Canadian Prime Minister Justin Trudeau’s weakness for grandiloquence can get the better of him.
“Make no mistake, at the end of the day, Canada and the US will always remain each other’s most essential partner,” Trudeau said during his day trip to Washington on February 13 to meet the new president and congressional leaders.
You would struggle to find anyone in Washington who would describe the Canada-US relationship in such a way. The United States categorizes the rest of the world as friends and allies, rivals and enemies — but rarely as partners, never mind essential ones. That would imply equivalency, and there is room for only one beacon on the hill. By grasping, Trudeau weakened what was otherwise a good showing in his first face-to-face encounter with the enemies of his world view.
But at other times, Canada’s poetic leader nails it.
On February 16, he became the first Canadian prime minister to address the European Parliament. A day earlier, the body passed the Comprehensive Economic and Trade Agreement (CETA) between Canada and the European Union. The sight of hundreds of European politicians embracing free trade in the aftermath of Brexit and Donald Trump’s ascent to the White House, and ahead of elections in France, Germany and the Netherlands, deserved the sort of rhetorical flourish that Trudeau adores. He didn’t disappoint.
“It’s harder to work to build than it is to tear things down,” Trudeau told the assembly in Strasbourg, France. “With CETA, together we have built something, something important, especially at this moment on your continent and mine.” He continued: “Now we need to make it work for your people and mine. If we are successful, CETA will become the blueprint for all ambitious future trade deals. If we are not, this could well be one of the last.”
Joe Biden surely would be pleased. The former US vice president visited Ottawa near the end of Barack Obama’s presidency and urged Trudeau to defend the “liberal economic order” from the protectionist fever taking hold in so many of the world’s main economies. It was unclear for a time whether Trudeau wanted the job. The focus of his government since November 9 has been almost entirely on Washington.
There has been talk of cutting a deal with the Trump White House on trade and leaving Mexico to fend for itself when the new president makes good on his promise to overhaul the North American Free Trade Agreement (NAFTA). It looked at times like a “Little Canada” mentality was taking hold, equating the national interest with placating a vainglorious and unpredictable US president.
Canada may yet look out for number one when it comes to NAFTA. The Globe and Mail reported that Trudeau and Trump intend to engage in bilateral trade negotiations. But Trudeau’s decision to lend his star power to the European Parliament’s passage of CETA suggests Canada’s prime minister may see a larger role for himself in global affairs. He left for Europe only days after his first meeting with Trump, inviting renewed discussion of his “sunny ways” as a foil for the anger-fuelled populism that triumphed in the United Kingdom and the United States in 2016.

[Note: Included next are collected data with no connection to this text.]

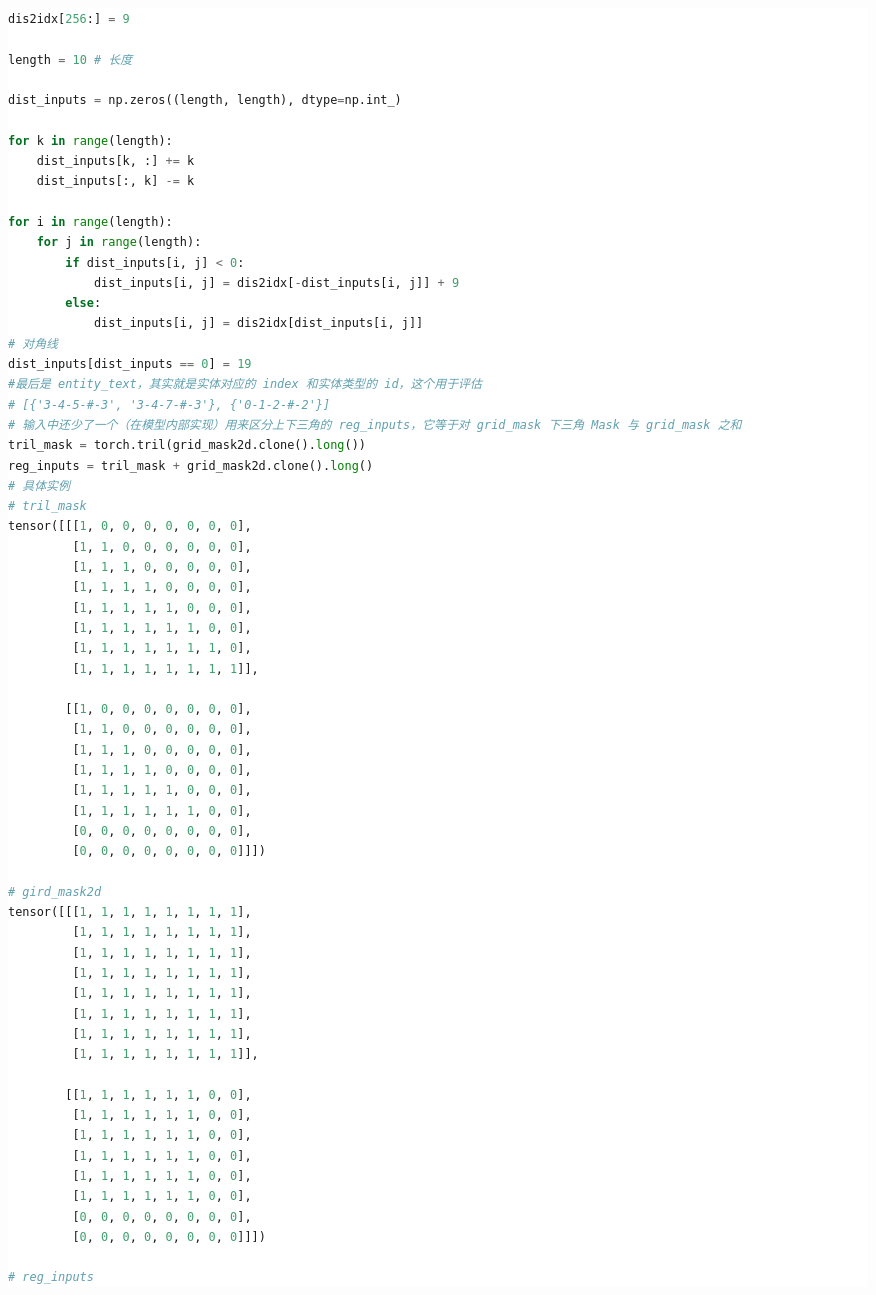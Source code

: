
 ```py
dis2idx[256:] = 9

length = 10 # 长度

dist_inputs = np.zeros((length, length), dtype=np.int_)

for k in range(length):
    dist_inputs[k, :] += k
    dist_inputs[:, k] -= k

for i in range(length):
    for j in range(length):
        if dist_inputs[i, j] < 0:
            dist_inputs[i, j] = dis2idx[-dist_inputs[i, j]] + 9
        else:
            dist_inputs[i, j] = dis2idx[dist_inputs[i, j]]
# 对角线
dist_inputs[dist_inputs == 0] = 19
#最后是 entity_text，其实就是实体对应的 index 和实体类型的 id，这个用于评估
# [{'3-4-5-#-3', '3-4-7-#-3'}, {'0-1-2-#-2'}]
# 输入中还少了一个（在模型内部实现）用来区分上下三角的 reg_inputs，它等于对 grid_mask 下三角 Mask 与 grid_mask 之和
tril_mask = torch.tril(grid_mask2d.clone().long())
reg_inputs = tril_mask + grid_mask2d.clone().long()
# 具体实例
# tril_mask
tensor([[[1, 0, 0, 0, 0, 0, 0, 0],
         [1, 1, 0, 0, 0, 0, 0, 0],
         [1, 1, 1, 0, 0, 0, 0, 0],
         [1, 1, 1, 1, 0, 0, 0, 0],
         [1, 1, 1, 1, 1, 0, 0, 0],
         [1, 1, 1, 1, 1, 1, 0, 0],
         [1, 1, 1, 1, 1, 1, 1, 0],
         [1, 1, 1, 1, 1, 1, 1, 1]],

        [[1, 0, 0, 0, 0, 0, 0, 0],
         [1, 1, 0, 0, 0, 0, 0, 0],
         [1, 1, 1, 0, 0, 0, 0, 0],
         [1, 1, 1, 1, 0, 0, 0, 0],
         [1, 1, 1, 1, 1, 0, 0, 0],
         [1, 1, 1, 1, 1, 1, 0, 0],
         [0, 0, 0, 0, 0, 0, 0, 0],
         [0, 0, 0, 0, 0, 0, 0, 0]]])

# gird_mask2d
tensor([[[1, 1, 1, 1, 1, 1, 1, 1],
         [1, 1, 1, 1, 1, 1, 1, 1],
         [1, 1, 1, 1, 1, 1, 1, 1],
         [1, 1, 1, 1, 1, 1, 1, 1],
         [1, 1, 1, 1, 1, 1, 1, 1],
         [1, 1, 1, 1, 1, 1, 1, 1],
         [1, 1, 1, 1, 1, 1, 1, 1],
         [1, 1, 1, 1, 1, 1, 1, 1]],

        [[1, 1, 1, 1, 1, 1, 0, 0],
         [1, 1, 1, 1, 1, 1, 0, 0],
         [1, 1, 1, 1, 1, 1, 0, 0],
         [1, 1, 1, 1, 1, 1, 0, 0],
         [1, 1, 1, 1, 1, 1, 0, 0],
         [1, 1, 1, 1, 1, 1, 0, 0],
         [0, 0, 0, 0, 0, 0, 0, 0],
         [0, 0, 0, 0, 0, 0, 0, 0]]])

# reg_inputs
```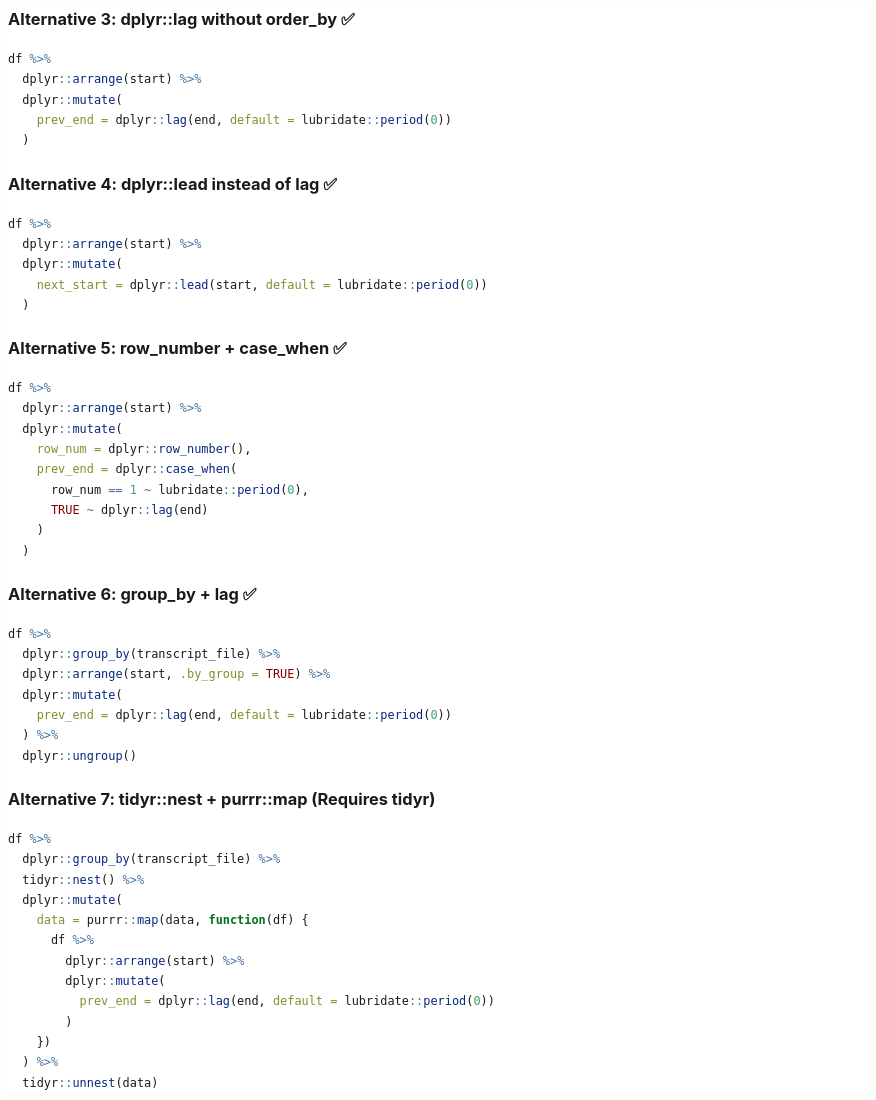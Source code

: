 ### Alternative 3: dplyr::lag without order_by ✅
```r
df %>%
  dplyr::arrange(start) %>%
  dplyr::mutate(
    prev_end = dplyr::lag(end, default = lubridate::period(0))
  )
```

### Alternative 4: dplyr::lead instead of lag ✅
```r
df %>%
  dplyr::arrange(start) %>%
  dplyr::mutate(
    next_start = dplyr::lead(start, default = lubridate::period(0))
  )
```

### Alternative 5: row_number + case_when ✅
```r
df %>%
  dplyr::arrange(start) %>%
  dplyr::mutate(
    row_num = dplyr::row_number(),
    prev_end = dplyr::case_when(
      row_num == 1 ~ lubridate::period(0),
      TRUE ~ dplyr::lag(end)
    )
  )
```

### Alternative 6: group_by + lag ✅
```r
df %>%
  dplyr::group_by(transcript_file) %>%
  dplyr::arrange(start, .by_group = TRUE) %>%
  dplyr::mutate(
    prev_end = dplyr::lag(end, default = lubridate::period(0))
  ) %>%
  dplyr::ungroup()
```

### Alternative 7: tidyr::nest + purrr::map (Requires tidyr)
```r
df %>%
  dplyr::group_by(transcript_file) %>%
  tidyr::nest() %>%
  dplyr::mutate(
    data = purrr::map(data, function(df) {
      df %>%
        dplyr::arrange(start) %>%
        dplyr::mutate(
          prev_end = dplyr::lag(end, default = lubridate::period(0))
        )
    })
  ) %>%
  tidyr::unnest(data)
```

Indeed, one German newspaper heralded the arrival of the “anti-Trump.” Trudeau followed his speech at the European Parliament with meetings in Berlin with German Chancellor Angela Merkel, the other world leader that Biden said could help save globalism from the nationalist uprising. A softly lit dinner inspired a predictable gushing on social media about Trudeau. More sober observers will contrast the intimacy of Trudeau’s interaction with Merkel with his workmanlike visit to Washington. It is clear where the Canadian leader’s heart is, and globalists should be encouraged that he is unafraid to show it.

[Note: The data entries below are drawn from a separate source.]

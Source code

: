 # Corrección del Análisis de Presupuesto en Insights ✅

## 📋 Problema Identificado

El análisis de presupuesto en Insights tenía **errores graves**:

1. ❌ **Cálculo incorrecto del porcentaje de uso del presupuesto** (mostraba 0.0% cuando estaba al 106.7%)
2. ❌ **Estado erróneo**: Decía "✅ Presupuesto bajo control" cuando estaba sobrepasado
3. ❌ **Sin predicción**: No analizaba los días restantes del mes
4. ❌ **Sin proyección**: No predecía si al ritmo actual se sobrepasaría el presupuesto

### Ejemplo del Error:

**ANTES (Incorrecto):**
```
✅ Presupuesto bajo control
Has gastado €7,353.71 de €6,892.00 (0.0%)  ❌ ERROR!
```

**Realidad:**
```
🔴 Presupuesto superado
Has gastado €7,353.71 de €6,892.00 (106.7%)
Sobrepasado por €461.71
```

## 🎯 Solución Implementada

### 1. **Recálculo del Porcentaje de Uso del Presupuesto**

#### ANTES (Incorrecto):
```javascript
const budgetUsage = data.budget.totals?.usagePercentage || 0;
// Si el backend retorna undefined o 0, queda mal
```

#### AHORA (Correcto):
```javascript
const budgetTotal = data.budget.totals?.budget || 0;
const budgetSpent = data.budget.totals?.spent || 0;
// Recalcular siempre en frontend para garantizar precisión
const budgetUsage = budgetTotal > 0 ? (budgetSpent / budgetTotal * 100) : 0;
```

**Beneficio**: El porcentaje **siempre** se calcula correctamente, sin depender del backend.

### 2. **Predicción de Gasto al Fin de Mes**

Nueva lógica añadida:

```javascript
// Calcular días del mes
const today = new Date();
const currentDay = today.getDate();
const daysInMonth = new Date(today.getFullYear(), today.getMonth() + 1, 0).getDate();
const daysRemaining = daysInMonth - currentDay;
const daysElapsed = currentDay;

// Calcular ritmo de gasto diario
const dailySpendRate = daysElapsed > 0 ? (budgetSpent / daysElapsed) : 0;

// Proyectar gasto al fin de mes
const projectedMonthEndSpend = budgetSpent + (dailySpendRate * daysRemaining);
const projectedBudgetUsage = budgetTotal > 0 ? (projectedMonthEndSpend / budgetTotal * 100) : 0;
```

Richard Haass, president of the Council on Foreign Relations, said in an interview on Canadian radio that the Trump presidency may force Canada to step out of the shadow of its American cousin when it comes to global affairs. Trudeau did that this week.

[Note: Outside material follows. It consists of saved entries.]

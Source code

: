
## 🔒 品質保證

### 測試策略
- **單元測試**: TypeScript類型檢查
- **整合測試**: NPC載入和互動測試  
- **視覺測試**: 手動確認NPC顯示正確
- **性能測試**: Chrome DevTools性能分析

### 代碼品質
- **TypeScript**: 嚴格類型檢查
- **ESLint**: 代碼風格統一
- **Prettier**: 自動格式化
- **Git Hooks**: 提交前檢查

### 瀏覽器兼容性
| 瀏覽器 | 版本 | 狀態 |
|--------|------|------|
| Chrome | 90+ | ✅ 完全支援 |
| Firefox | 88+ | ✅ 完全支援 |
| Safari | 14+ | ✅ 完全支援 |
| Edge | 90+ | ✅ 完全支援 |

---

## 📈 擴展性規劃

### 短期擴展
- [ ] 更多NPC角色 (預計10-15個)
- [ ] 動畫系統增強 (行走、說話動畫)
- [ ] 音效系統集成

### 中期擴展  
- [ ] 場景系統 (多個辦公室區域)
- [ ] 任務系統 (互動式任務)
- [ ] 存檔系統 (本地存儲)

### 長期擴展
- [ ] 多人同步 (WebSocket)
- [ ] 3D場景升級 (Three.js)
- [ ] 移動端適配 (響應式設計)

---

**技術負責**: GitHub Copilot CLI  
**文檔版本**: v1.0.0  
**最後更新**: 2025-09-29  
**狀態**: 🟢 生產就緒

In Strasbourg, France, Trudeau continued to separate himself from the White House, declaring that the “whole world benefits from a strong EU,” a contrast to the Trump administration’s disdainful view of Europe. Standing with Merkel at a press conference a few days later in Berlin, Trudeau also rejected the US demand that Canada spend more money on defence to satisfy its commitments to NATO. “There are many ways of evaluating one’s contribution to NATO,” Trudeau said.
The comment on NATO won’t be as universally praised as his defence of international trade at the European Parliament. Merkel said Germany intends to boost military spending to meet its NATO obligation, suggesting the two champions of globalism won’t always agree. Still, Trudeau showed this week that when he said after his election victory in 2015 that “Canada is back” as an international player, he meant it. He will have to back his high-minded speeches with actual policy, something he has done fairly effectively to date.
Biden might have been right: the globalists may have their champion.